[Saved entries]
▬▬▬▬▬▬

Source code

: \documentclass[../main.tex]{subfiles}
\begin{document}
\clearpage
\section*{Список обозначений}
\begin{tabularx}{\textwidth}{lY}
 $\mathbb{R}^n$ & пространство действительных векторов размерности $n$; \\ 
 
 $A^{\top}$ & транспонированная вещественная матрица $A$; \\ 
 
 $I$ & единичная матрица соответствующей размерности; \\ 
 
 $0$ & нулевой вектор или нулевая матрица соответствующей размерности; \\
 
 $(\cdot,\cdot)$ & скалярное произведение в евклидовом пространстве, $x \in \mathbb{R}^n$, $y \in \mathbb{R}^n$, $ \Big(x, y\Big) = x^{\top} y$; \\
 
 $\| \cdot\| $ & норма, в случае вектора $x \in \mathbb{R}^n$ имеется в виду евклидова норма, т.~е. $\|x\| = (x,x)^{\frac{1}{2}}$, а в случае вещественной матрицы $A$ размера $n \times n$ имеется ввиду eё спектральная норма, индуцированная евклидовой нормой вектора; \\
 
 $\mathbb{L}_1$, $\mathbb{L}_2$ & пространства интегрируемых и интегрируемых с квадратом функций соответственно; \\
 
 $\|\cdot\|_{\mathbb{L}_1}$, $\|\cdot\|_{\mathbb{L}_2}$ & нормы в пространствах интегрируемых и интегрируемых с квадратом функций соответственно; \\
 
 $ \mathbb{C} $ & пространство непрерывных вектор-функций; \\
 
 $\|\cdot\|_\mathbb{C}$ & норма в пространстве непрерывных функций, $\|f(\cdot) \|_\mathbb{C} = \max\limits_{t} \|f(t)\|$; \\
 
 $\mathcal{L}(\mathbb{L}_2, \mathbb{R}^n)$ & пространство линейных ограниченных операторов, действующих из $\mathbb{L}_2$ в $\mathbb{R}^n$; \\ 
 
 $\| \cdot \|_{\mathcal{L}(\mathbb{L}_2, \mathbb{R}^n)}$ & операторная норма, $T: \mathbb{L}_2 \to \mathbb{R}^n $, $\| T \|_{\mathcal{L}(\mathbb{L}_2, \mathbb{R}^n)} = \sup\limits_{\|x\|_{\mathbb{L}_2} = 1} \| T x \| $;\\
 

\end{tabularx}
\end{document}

▬▬▬▬▬▬

WHAT IS REQUIRED: The response should consist of the entries above, retyped exactly.

EXPECTED ANSWER:
Source code

: \documentclass[../main.tex]{subfiles}
\begin{document}
\clearpage
\section*{Список обозначений}
\begin{tabularx}{\textwidth}{lY}
 $\mathbb{R}^n$ & пространство действительных векторов размерности $n$; \\ 
 
 $A^{\top}$ & транспонированная вещественная матрица $A$; \\ 
 
 $I$ & единичная матрица соответствующей размерности; \\ 
 
 $0$ & нулевой вектор или нулевая матрица соответствующей размерности; \\
 
 $(\cdot,\cdot)$ & скалярное произведение в евклидовом пространстве, $x \in \mathbb{R}^n$, $y \in \mathbb{R}^n$, $ \Big(x, y\Big) = x^{\top} y$; \\
 
 $\| \cdot\| $ & норма, в случае вектора $x \in \mathbb{R}^n$ имеется в виду евклидова норма, т.~е. $\|x\| = (x,x)^{\frac{1}{2}}$, а в случае вещественной матрицы $A$ размера $n \times n$ имеется ввиду eё спектральная норма, индуцированная евклидовой нормой вектора; \\
 
 $\mathbb{L}_1$, $\mathbb{L}_2$ & пространства интегрируемых и интегрируемых с квадратом функций соответственно; \\
 
 $\|\cdot\|_{\mathbb{L}_1}$, $\|\cdot\|_{\mathbb{L}_2}$ & нормы в пространствах интегрируемых и интегрируемых с квадратом функций соответственно; \\
 
 $ \mathbb{C} $ & пространство непрерывных вектор-функций; \\
 
 $\|\cdot\|_\mathbb{C}$ & норма в пространстве непрерывных функций, $\|f(\cdot) \|_\mathbb{C} = \max\limits_{t} \|f(t)\|$; \\
 
 $\mathcal{L}(\mathbb{L}_2, \mathbb{R}^n)$ & пространство линейных ограниченных операторов, действующих из $\mathbb{L}_2$ в $\mathbb{R}^n$; \\ 
 
 $\| \cdot \|_{\mathcal{L}(\mathbb{L}_2, \mathbb{R}^n)}$ & операторная норма, $T: \mathbb{L}_2 \to \mathbb{R}^n $, $\| T \|_{\mathcal{L}(\mathbb{L}_2, \mathbb{R}^n)} = \sup\limits_{\|x\|_{\mathbb{L}_2} = 1} \| T x \| $;\\
 

\end{tabularx}
\end{document}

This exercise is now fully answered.